→ Problem to solve: When a line of the entries contains "global", please list that line.

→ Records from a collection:
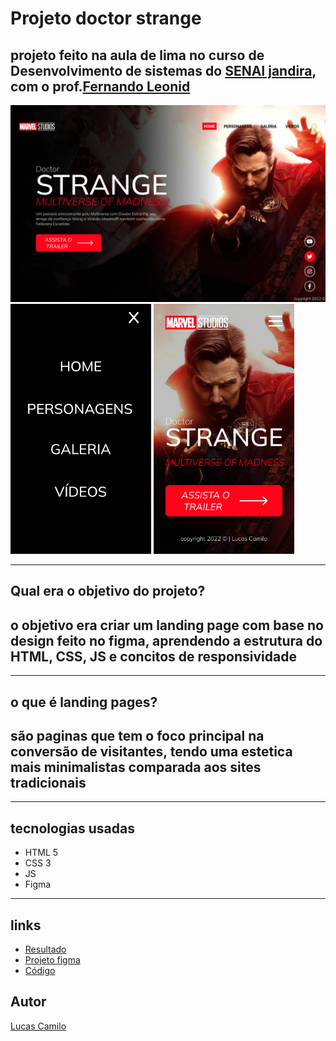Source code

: # Projeto doctor strange

## projeto feito na aula de lima no curso de Desenvolvimento de sistemas do [SENAI jandira](https://jandira.sp.senai.br/curso/85566/127/tecnico-de-desenvolvimento-de-sistemas), com o prof.[Fernando Leonid](https://github.com/fernandoleonid)

<img src="./img/docstrange.png" width="800px">
<img src="./img/Android2.png" width="225px">
<img src="./img/Android1.png" width="225px">

--- 
## Qual era o objetivo do projeto?
## o objetivo era criar um landing page com base no design feito no figma, aprendendo a estrutura do HTML, CSS, JS e concitos de responsividade
---
## o que é landing pages?
## são paginas que tem o foco principal na conversão de visitantes, tendo uma estetica mais minimalistas comparada aos sites tradicionais

---
## tecnologias usadas

- HTML 5
- CSS 3
- JS
- Figma

---
## links
- [Resultado](https://luscamilo.github.io/doctor-strange/)
- [Projeto figma](https://www.figma.com/file/p6AqHSvQa45puMJISA51aV/LIMA-Doutor-Estranho?node-id=12%3A61)
- [Código](https://github.com/LusCamilo/doctor-strange)

## Autor 
[Lucas Camilo](https://github.com/LusCamilo)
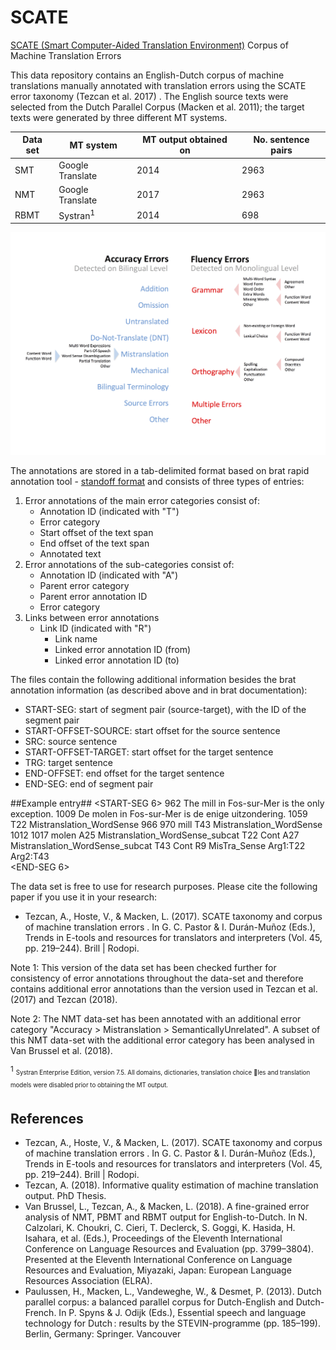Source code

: # SCATE
[SCATE (Smart Computer-Aided Translation Environment)](https://www.arts.kuleuven.be/ling/ccl/projects/scate) Corpus of Machine Translation Errors

This data repository contains an English-Dutch corpus of machine translations manually annotated with translation errors using the SCATE error taxonomy (Tezcan et al. 2017) . The English source texts were selected from the Dutch Parallel Corpus (Macken et al. 2011); the target texts were generated by three different MT systems.  

Data set | MT system | MT output obtained on | No. sentence pairs
--- | --- | --- | ---
SMT | Google Translate | 2014 | 2963
NMT | Google Translate | 2017 | 2963
RBMT | Systran<sup>1</sup> | 2014 | 698

![The SCATE MT error taxonomy](https://github.com/ardate/SCATE/blob/master/images/scate_taxonomy.png)

The annotations are stored in a tab-delimited format based on brat rapid annotation tool - [standoff format](http://brat.nlplab.org/standoff.html) and consists of three types of entries:
1. Error annotations of the main error categories consist of:
   - Annotation ID (indicated with "T")
   - Error category
   - Start offset of the text span
   - End offset of the text span
   - Annotated text
2. Error annotations of the sub-categories consist of:
   - Annotation ID (indicated with "A")
   - Parent error category
   - Parent error annotation ID 
   - Error category
3. Links between error annotations 
   - Link ID (indicated with "R")
	 - Link name
	 - Linked error annotation ID (from)
	 - Linked error annotation ID (to)

The files contain the following additional information besides the brat annotation information (as described above and in brat documentation):
* START-SEG: start of segment pair (source-target), with the ID of the segment pair
* START-OFFSET-SOURCE: start offset for the source sentence
* SRC: source sentence
* START-OFFSET-TARGET: start offset for the target sentence
* TRG: target sentence
* END-OFFSET: end offset for the target sentence
* END-SEG: end of segment pair

##Example entry##
<START-SEG 6>
<START-OFFSET-SOURCE>962
<SRC>The mill in Fos-sur-Mer is the only exception.
<START-OFFSET-TARGET>1009
<TRG>De molen in Fos-sur-Mer is de enige uitzondering.
<END-OFFSET>1059
T22	Mistranslation_WordSense 966 970	mill
T43	Mistranslation_WordSense 1012 1017	molen
A25	Mistranslation_WordSense_subcat T22 Cont
A27	Mistranslation_WordSense_subcat T43 Cont
R9	MisTra_Sense Arg1:T22 Arg2:T43	
<END-SEG 6>



The data set is free to use for research purposes. Please cite the following paper if you use it in your research:
* Tezcan, A., Hoste, V., & Macken, L. (2017). SCATE taxonomy and corpus of machine translation errors . In G. C. Pastor & I. Durán-Muñoz (Eds.), Trends in E-tools and resources for translators and interpreters (Vol. 45, pp. 219–244). Brill | Rodopi.

Note 1: This version of the data set has been checked further for consistency of error annotations throughout the data-set and therefore contains additional error annotations than the version used in Tezcan et al. (2017) and Tezcan (2018).

Note 2: The NMT data-set has been annotated with an additional error category "Accuracy > Mistranslation > SemanticallyUnrelated". A subset of this NMT data-set with the additional error category has been analysed in Van Brussel et al. (2018).


<sup>1</sup> <sub><sup>Systran Enterprise Edition, version 7.5. All domains, dictionaries, translation choice les
and translation models were disabled prior to obtaining the MT output.</sup></sub>

## References ##
* Tezcan, A., Hoste, V., & Macken, L. (2017). SCATE taxonomy and corpus of machine translation errors . In G. C. Pastor & I. Durán-Muñoz (Eds.), Trends in E-tools and resources for translators and interpreters (Vol. 45, pp. 219–244). Brill | Rodopi.
* Tezcan, A. (2018). Informative quality estimation of machine translation output. PhD Thesis.
* Van Brussel, L., Tezcan, A., & Macken, L. (2018). A fine-grained error analysis of NMT, PBMT and RBMT output for English-to-Dutch. In N. Calzolari, K. Choukri, C. Cieri, T. Declerck, S. Goggi, K. Hasida, H. Isahara, et al. (Eds.), Proceedings of the Eleventh International Conference on Language Resources and Evaluation (pp. 3799–3804). Presented at the Eleventh International Conference on Language Resources and Evaluation, Miyazaki, Japan: European Language Resources Association (ELRA).
* Paulussen, H., Macken, L., Vandeweghe, W., & Desmet, P. (2013). Dutch parallel corpus: a balanced parallel corpus for Dutch-English and Dutch-French. In P. Spyns & J. Odijk (Eds.), Essential speech and language technology for Dutch : results by the STEVIN-programme (pp. 185–199). Berlin, Germany: Springer.
Vancouver
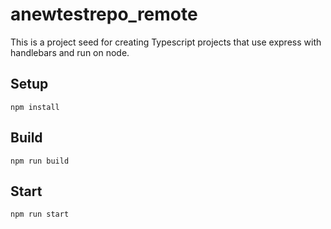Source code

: # anewtestrepo_remote

This is a project seed for creating Typescript projects that use express with handlebars and run on node.

## Setup

`npm install`

## Build

`npm run build`

## Start

`npm run start`
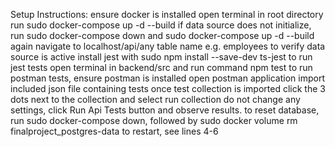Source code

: Setup Instructions: 
ensure docker is installed 
open terminal in root directory
run sudo docker-compose up -d --build
if data source does not initialize, run sudo docker-compose down and sudo docker-compose up -d --build again
navigate to localhost/api/any table name e.g. employees to verify data source is active 
install jest with sudo npm install --save-dev ts-jest
to run jest tests open terminal in backend/src  and run command npm test
to run postman tests, ensure postman is installed
open postman application
import included json file containing tests
once test collection is imported click the 3 dots next to the collection and select run collection
do not change any settings, click Run Api Tests button and observe results. 
to reset database, run sudo docker-compose down, followed by sudo docker volume rm finalproject_postgres-data
to restart, see lines 4-6

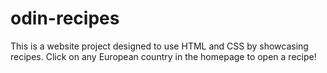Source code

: # odin-recipes
This is a website project designed to use HTML and CSS by showcasing recipes. Click on any European country in the homepage to open a recipe!
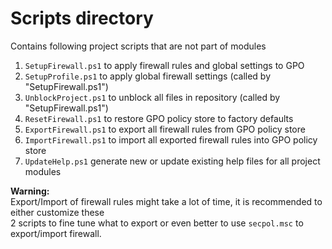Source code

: 
# Scripts directory

Contains following project scripts that are not part of modules

1. `SetupFirewall.ps1` to apply firewall rules and global settings to GPO
2. `SetupProfile.ps1` to apply global firewall settings (called by "SetupFirewall.ps1")
3. `UnblockProject.ps1` to unblock all files in repository (called by "SetupFirewall.ps1")
4. `ResetFirewall.ps1` to restore GPO policy store to factory defaults
5. `ExportFirewall.ps1` to export all firewall rules from GPO policy store
6. `ImportFirewall.ps1` to import all exported firewall rules into GPO policy store
7. `UpdateHelp.ps1`  generate new or update existing help files for all project modules

**Warning:**\
Export/Import of firewall rules might take a lot of time, it is recommended to either customize these\
2 scripts to fine tune what to export or even better to use `secpol.msc` to export/import firewall.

→ Reply:
1. `SetupFirewall.ps1` to apply firewall rules and global settings to GPO
2. `SetupProfile.ps1` to apply global firewall settings (called by "SetupFirewall.ps1")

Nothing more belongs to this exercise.